*WHAT IS REQUIRED*
Report each line of the records below that holds the word "此前發生".

*INPUT FOR THIS TASK*
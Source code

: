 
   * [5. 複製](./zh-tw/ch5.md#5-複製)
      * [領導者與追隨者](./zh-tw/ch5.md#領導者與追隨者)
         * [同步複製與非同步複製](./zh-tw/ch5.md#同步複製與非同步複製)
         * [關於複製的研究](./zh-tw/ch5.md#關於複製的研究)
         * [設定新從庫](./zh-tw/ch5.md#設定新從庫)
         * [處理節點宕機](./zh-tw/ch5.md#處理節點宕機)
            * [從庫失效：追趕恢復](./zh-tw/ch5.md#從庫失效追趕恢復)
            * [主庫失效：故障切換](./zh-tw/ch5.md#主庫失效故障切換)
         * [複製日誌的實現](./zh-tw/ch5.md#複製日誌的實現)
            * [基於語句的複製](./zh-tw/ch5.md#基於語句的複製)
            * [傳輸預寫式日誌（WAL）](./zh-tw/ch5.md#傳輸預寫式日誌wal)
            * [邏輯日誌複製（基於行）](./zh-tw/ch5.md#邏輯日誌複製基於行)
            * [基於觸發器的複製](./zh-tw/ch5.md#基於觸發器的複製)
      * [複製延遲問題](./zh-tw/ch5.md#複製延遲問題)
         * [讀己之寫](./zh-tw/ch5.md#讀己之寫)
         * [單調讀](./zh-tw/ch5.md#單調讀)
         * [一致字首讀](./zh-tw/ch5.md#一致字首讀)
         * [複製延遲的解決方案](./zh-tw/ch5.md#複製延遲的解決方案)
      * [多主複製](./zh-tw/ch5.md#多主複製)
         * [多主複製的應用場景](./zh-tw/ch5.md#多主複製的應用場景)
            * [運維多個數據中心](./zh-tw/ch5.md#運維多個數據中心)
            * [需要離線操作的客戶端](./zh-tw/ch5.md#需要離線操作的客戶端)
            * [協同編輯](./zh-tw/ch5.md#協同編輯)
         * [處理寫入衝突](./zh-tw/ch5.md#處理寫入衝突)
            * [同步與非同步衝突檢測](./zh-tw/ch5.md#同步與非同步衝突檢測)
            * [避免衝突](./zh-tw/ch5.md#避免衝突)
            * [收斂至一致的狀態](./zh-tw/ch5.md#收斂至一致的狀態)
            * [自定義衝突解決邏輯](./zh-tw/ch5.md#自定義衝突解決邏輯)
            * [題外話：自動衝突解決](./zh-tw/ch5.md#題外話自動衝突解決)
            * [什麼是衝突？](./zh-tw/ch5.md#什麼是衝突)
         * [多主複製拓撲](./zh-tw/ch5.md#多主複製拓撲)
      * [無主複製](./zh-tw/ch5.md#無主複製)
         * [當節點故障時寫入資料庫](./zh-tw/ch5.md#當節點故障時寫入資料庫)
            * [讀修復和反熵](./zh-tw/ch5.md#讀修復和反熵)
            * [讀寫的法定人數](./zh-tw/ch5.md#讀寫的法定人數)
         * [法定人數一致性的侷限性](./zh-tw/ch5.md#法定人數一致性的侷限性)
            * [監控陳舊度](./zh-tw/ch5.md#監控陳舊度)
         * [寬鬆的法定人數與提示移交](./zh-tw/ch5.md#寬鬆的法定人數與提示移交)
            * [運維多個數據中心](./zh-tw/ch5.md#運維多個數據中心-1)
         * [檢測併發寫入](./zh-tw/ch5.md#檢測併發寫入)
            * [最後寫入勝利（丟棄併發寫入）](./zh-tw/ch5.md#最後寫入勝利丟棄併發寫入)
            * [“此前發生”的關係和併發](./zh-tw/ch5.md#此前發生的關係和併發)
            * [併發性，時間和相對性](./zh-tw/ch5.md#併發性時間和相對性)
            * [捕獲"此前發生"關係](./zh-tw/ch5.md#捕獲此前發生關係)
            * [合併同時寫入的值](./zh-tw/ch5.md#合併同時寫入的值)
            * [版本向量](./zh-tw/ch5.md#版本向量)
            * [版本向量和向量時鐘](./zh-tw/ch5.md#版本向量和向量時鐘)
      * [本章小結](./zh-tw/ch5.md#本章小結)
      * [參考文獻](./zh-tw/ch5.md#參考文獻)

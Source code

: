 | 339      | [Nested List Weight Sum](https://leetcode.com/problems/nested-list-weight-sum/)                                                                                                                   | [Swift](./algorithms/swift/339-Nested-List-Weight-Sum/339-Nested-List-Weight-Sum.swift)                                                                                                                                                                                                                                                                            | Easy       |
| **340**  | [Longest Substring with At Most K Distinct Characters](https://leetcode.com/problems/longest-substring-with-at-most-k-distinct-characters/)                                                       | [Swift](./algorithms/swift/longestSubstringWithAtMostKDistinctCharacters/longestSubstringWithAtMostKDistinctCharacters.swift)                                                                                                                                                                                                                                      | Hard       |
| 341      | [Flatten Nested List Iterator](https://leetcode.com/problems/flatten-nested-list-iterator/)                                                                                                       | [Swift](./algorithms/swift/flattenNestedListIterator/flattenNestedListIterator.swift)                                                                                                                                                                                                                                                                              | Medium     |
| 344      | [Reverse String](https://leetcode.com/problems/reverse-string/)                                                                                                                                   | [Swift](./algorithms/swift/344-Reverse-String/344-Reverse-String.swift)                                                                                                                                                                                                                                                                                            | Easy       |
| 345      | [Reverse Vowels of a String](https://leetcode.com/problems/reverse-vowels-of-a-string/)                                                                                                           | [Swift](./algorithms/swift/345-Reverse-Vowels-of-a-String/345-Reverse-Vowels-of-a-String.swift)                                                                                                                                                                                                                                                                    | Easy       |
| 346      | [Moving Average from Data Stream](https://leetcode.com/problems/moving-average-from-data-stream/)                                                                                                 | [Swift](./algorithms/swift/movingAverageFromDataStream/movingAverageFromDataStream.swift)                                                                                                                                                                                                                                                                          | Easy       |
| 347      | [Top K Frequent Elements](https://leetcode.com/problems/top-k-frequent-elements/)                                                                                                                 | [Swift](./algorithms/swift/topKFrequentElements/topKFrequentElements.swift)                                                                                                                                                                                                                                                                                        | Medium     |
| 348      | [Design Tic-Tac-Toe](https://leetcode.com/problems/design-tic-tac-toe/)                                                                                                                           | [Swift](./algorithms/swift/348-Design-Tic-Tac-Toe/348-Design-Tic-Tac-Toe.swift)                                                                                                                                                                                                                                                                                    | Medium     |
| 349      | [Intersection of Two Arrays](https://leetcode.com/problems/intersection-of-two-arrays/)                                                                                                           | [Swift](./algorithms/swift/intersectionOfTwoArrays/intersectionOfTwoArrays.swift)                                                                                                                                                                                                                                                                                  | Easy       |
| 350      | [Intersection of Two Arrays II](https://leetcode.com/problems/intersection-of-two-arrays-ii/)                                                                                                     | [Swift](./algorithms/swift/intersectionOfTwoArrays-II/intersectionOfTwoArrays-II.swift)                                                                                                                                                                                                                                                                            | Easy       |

*YOUR SOLUTION*
            * [“此前發生”的關係和併發](./zh-tw/ch5.md#此前發生的關係和併發)
            * [捕獲"此前發生"關係](./zh-tw/ch5.md#捕獲此前發生關係)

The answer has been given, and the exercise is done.